RABAT (Reuters) – Jordan will open a consulate in Western Sahara, Morocco said on Thursday, in an apparent show of support for Rabat after the disputed territory’s Polisario independence movement said it was returning to an armed struggle.
The consulate will be in Laayoune, the largest city in Western Sahara, and the decision to open it came after a phone call between King Mohammed VI and King Abdullah II.
Arab Gulf monarchies have expressed support for Morocco after its army intervened on Friday in a UN-monitored area to open a road that was blocked by Polisario supporters and armed fighters for three weeks.

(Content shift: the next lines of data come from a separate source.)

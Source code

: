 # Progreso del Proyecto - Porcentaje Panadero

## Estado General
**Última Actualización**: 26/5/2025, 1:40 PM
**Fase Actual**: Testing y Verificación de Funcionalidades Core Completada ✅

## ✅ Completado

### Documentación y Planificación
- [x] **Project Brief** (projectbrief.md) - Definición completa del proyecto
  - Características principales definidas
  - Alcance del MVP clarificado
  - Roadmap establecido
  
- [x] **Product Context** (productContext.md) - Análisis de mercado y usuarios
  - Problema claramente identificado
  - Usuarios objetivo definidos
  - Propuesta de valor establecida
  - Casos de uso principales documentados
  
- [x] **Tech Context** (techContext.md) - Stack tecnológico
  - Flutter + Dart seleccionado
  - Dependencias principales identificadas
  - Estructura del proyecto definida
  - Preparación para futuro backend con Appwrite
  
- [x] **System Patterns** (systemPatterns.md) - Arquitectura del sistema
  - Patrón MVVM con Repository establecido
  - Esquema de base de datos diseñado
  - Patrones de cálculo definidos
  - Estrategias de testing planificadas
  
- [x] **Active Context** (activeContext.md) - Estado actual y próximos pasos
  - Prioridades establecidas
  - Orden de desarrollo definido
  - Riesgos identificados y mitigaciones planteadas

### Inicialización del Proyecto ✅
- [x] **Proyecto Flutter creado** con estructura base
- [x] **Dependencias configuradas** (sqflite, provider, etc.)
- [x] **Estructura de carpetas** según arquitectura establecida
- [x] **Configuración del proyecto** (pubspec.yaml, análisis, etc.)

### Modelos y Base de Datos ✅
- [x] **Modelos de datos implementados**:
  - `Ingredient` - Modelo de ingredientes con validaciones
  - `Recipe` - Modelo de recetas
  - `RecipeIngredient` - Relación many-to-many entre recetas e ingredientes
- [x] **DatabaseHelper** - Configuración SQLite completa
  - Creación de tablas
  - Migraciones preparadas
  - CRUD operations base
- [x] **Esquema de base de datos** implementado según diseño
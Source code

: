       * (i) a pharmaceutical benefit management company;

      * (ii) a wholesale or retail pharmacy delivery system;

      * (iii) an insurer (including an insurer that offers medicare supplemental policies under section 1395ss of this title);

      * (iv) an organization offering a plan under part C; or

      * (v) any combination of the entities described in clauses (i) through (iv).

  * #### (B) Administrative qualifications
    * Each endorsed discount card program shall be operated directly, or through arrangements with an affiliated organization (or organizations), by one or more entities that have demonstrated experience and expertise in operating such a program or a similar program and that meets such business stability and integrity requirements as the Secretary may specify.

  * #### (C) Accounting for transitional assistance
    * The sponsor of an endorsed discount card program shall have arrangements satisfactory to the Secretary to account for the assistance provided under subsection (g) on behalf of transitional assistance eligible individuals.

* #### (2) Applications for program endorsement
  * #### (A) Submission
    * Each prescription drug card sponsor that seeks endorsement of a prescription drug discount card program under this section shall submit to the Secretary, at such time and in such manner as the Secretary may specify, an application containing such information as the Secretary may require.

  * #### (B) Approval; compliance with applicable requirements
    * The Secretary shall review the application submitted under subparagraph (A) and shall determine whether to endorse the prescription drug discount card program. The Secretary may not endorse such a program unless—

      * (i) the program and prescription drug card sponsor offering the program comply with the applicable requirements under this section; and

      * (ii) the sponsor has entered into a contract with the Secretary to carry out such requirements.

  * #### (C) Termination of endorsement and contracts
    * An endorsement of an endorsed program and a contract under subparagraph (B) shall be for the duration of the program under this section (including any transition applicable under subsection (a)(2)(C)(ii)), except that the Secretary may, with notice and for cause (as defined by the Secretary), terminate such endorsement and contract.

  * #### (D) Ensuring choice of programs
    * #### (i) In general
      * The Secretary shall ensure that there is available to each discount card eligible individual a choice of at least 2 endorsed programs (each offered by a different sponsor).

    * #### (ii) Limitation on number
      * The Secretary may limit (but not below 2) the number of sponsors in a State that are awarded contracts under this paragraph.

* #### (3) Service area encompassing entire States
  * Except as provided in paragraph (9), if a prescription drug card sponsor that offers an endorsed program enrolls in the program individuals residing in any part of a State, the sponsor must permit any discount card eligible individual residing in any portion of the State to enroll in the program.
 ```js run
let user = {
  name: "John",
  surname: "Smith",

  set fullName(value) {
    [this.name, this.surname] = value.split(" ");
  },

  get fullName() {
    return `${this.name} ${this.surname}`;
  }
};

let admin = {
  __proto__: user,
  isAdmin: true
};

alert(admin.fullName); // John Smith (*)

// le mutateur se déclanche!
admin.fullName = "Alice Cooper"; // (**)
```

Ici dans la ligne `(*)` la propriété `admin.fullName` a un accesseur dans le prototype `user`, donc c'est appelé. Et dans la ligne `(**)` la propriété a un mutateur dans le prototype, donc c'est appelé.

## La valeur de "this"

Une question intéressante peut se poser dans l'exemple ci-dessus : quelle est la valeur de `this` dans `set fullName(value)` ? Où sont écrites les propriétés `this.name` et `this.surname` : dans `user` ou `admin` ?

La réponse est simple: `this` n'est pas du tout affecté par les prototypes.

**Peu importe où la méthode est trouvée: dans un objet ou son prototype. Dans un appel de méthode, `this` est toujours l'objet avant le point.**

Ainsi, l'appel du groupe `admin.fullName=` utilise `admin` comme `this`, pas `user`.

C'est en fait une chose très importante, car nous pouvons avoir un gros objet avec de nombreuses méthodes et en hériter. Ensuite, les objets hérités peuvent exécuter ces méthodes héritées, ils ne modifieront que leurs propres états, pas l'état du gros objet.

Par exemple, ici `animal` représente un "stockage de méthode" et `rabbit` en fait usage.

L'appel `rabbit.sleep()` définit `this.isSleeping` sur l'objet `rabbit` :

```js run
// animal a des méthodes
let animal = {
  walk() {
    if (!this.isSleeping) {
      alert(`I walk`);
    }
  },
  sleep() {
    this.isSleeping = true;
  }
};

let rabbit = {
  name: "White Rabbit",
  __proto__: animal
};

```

The Jordanian monarch welcomed “the reopening of the passage to the safe movement of people and goods between the Kingdom of Morocco and Sub-Saharan Africa,” the Royal palace said in a statement.
Following the entry of the Moroccan army into the UN-monitored buffer strip, the Polisario independence front said it has quit the UN-brokered ceasefire and declared war.
Algeria, which backs the Polisario, was the only Arab state that has condemned Morocco’s actions in the Western Sahara passage.
The Polisario front, which seeks independence for the territory, announced it has quit the UN-brokered ceasefire and declared war against Morocco.
The UAE and some 16 African states have already opened consulates in the disputed territory as Rabat reaps more support for its position over the Western Sahara conflict since it joined the African Union in 2017.
Morocco has held the vast desert region since Spain quit in 1975 and regards it as an integral part of its own land.
Rabat has said the most it can offer as a political solution to the dispute is autonomy. The Polisario and its ally Algeria reject this and say they want a referendum, with independence for Western Sahara as one of the options.